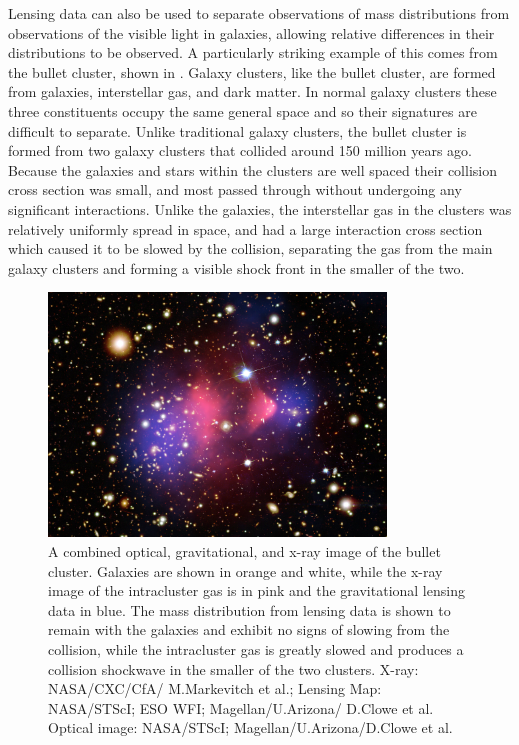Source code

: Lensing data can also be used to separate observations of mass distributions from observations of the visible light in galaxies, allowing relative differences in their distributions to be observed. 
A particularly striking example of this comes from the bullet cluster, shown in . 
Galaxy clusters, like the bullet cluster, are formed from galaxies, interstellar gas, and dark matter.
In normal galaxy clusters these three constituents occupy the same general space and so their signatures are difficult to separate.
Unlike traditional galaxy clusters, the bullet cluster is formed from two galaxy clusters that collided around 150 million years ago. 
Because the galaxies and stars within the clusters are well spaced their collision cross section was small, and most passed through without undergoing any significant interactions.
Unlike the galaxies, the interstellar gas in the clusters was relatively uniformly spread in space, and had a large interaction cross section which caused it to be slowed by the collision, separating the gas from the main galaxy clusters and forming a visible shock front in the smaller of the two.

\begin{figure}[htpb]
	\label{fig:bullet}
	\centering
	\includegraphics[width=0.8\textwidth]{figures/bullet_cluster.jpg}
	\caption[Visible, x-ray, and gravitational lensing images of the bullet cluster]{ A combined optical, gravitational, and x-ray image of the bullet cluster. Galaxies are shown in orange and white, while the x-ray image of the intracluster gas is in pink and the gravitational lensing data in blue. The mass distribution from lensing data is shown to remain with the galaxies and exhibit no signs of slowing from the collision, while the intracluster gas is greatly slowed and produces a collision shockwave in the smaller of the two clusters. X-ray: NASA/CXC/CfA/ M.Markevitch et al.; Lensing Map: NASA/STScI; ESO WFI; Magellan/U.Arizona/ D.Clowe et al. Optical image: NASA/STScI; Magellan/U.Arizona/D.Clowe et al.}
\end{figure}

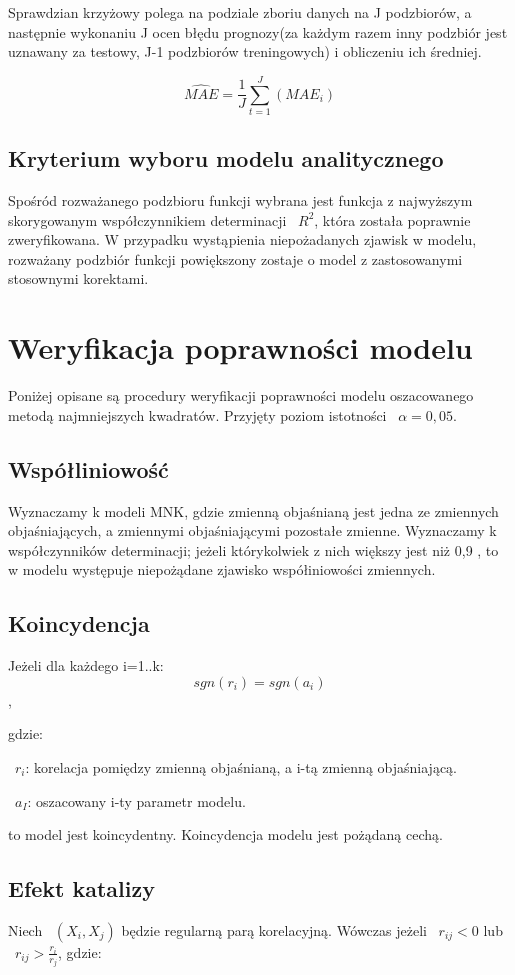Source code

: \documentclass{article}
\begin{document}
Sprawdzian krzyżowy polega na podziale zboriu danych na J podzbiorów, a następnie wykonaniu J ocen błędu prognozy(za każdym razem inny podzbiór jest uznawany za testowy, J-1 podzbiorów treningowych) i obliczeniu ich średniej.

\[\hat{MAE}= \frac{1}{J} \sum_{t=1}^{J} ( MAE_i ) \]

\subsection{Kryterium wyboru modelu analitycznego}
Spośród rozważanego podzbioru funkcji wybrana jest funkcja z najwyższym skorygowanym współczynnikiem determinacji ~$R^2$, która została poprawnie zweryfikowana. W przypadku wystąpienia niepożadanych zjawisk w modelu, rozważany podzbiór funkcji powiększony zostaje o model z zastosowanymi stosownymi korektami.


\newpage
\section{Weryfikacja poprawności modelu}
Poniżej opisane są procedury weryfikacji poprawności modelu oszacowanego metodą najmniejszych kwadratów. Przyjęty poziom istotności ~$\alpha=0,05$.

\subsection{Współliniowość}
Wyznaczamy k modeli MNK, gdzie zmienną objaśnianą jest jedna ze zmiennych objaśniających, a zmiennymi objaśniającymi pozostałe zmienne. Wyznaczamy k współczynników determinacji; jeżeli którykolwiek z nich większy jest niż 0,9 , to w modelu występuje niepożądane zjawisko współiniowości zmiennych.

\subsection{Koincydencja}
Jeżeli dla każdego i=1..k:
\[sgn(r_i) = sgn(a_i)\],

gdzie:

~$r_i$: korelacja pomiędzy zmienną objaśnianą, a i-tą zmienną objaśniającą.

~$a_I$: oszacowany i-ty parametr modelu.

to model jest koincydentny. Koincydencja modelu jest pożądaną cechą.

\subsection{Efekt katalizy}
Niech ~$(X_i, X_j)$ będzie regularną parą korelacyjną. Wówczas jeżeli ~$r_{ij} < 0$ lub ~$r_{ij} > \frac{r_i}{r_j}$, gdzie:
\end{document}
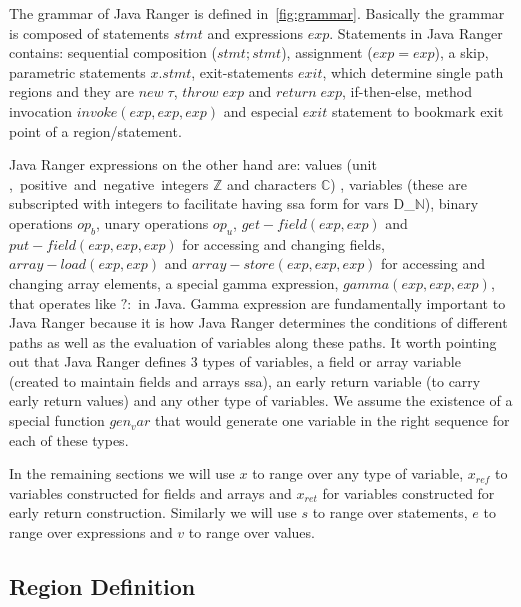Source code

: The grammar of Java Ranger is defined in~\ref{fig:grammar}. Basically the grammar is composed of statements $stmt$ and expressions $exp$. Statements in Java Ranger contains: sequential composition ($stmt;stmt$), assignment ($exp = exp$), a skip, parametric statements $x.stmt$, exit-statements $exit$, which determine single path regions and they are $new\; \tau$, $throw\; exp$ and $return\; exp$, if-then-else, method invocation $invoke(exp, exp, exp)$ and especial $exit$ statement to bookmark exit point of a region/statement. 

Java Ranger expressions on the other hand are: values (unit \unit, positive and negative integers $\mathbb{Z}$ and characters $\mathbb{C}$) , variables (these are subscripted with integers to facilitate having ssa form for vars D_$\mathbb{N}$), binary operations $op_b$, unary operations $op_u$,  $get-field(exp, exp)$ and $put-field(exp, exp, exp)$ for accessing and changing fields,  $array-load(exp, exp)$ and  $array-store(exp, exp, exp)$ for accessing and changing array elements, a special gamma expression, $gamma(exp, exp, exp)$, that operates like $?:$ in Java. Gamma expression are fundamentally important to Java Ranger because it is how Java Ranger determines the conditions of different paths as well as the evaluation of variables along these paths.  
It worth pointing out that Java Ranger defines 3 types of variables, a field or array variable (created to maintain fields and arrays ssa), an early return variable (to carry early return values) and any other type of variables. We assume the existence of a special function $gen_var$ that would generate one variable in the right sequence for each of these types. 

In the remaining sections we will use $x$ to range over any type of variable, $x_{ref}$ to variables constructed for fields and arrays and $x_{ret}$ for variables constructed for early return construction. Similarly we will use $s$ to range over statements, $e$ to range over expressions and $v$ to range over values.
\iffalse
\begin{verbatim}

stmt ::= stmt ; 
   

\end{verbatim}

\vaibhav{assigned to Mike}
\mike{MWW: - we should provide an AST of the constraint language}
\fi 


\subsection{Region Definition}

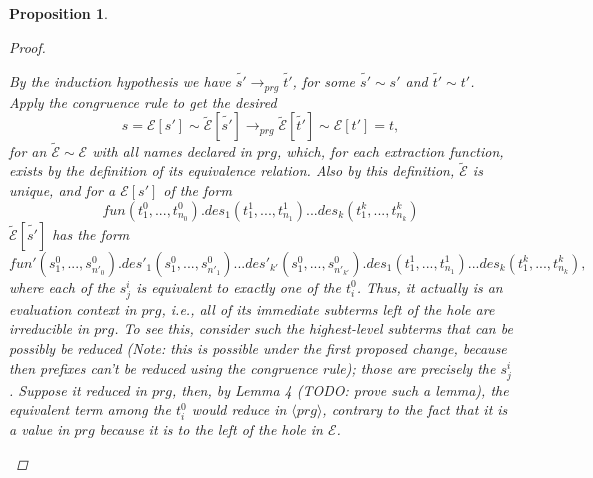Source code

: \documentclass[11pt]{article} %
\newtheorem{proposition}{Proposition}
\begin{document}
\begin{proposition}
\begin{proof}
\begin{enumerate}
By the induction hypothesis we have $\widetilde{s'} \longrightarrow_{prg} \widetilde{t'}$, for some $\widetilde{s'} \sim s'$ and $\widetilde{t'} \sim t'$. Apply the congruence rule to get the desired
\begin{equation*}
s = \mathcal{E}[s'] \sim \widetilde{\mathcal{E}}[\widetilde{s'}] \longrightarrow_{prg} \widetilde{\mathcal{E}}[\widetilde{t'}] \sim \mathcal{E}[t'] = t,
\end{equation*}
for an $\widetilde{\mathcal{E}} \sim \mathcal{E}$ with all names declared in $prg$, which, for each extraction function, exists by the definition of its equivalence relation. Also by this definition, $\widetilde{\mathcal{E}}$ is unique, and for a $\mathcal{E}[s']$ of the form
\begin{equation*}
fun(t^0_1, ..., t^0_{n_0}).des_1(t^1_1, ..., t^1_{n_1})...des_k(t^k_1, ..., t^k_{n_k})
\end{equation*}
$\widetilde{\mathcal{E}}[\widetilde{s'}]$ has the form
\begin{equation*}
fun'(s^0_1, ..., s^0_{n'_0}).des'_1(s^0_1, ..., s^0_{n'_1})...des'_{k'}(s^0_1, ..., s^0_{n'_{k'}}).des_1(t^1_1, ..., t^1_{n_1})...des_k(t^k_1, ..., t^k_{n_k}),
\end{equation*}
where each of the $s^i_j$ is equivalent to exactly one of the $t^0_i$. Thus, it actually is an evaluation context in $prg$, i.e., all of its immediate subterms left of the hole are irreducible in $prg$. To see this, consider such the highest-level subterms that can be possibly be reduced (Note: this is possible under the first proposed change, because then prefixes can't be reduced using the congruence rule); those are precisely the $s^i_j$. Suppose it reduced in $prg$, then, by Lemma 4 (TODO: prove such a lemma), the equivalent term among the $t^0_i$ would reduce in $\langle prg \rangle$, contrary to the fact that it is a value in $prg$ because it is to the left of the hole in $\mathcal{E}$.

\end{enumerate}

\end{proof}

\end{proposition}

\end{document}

══════════════════════════════

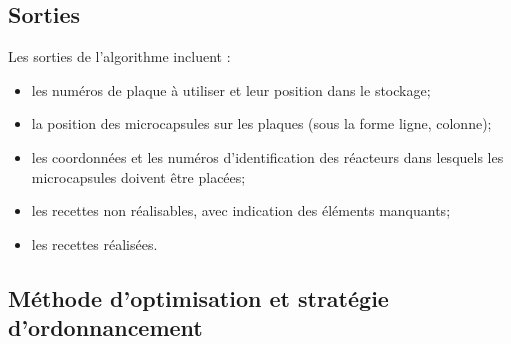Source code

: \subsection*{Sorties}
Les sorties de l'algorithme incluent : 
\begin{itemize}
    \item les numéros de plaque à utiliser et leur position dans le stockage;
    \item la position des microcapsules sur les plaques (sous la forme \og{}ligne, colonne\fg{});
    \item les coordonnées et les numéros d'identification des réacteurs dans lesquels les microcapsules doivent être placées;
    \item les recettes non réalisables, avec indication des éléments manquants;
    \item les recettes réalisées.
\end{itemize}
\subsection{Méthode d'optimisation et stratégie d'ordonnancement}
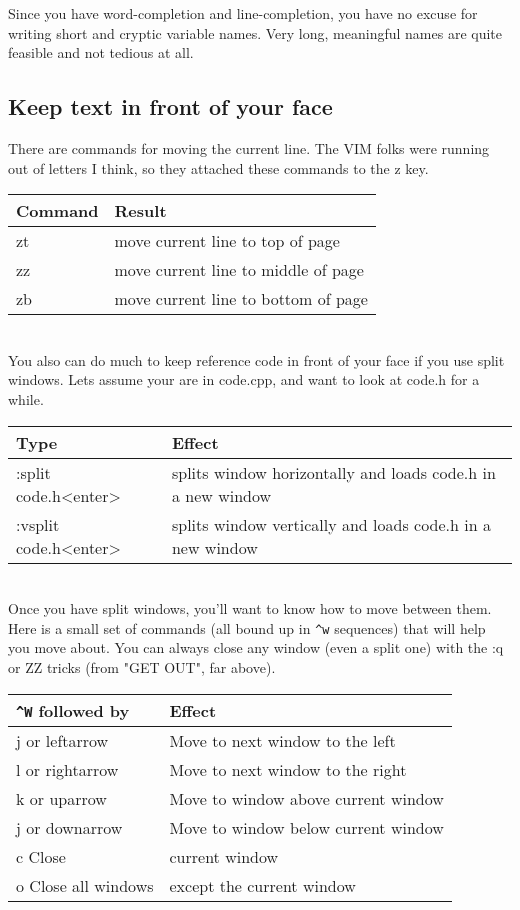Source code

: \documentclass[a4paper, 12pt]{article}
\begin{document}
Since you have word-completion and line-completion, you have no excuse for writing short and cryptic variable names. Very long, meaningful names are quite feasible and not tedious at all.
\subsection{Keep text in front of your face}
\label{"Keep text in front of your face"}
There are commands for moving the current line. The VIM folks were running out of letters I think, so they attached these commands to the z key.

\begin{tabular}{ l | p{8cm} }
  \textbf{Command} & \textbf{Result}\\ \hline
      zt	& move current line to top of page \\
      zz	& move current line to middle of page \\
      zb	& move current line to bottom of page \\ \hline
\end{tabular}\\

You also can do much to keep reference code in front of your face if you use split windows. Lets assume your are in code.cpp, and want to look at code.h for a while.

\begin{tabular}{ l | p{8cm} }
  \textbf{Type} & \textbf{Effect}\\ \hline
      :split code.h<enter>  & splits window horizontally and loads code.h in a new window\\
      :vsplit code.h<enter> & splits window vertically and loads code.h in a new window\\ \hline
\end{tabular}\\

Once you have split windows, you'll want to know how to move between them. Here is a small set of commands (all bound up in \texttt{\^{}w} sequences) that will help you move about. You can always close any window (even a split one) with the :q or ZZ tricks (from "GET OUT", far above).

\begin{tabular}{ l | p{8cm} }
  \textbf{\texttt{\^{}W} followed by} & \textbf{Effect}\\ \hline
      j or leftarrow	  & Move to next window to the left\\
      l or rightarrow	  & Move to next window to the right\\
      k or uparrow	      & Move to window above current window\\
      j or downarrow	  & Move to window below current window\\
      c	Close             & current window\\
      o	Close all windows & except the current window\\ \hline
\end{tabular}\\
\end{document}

══════════════════════════════

- TASK REQUIREMENTS
When the word "face" turns up on a line of the material above, copy that line.

- YOUR SOLUTION
\subsection{Keep text in front of your face}
\label{"Keep text in front of your face"}
You also can do much to keep reference code in front of your face if you use split windows. Lets assume your are in code.cpp, and want to look at code.h for a while.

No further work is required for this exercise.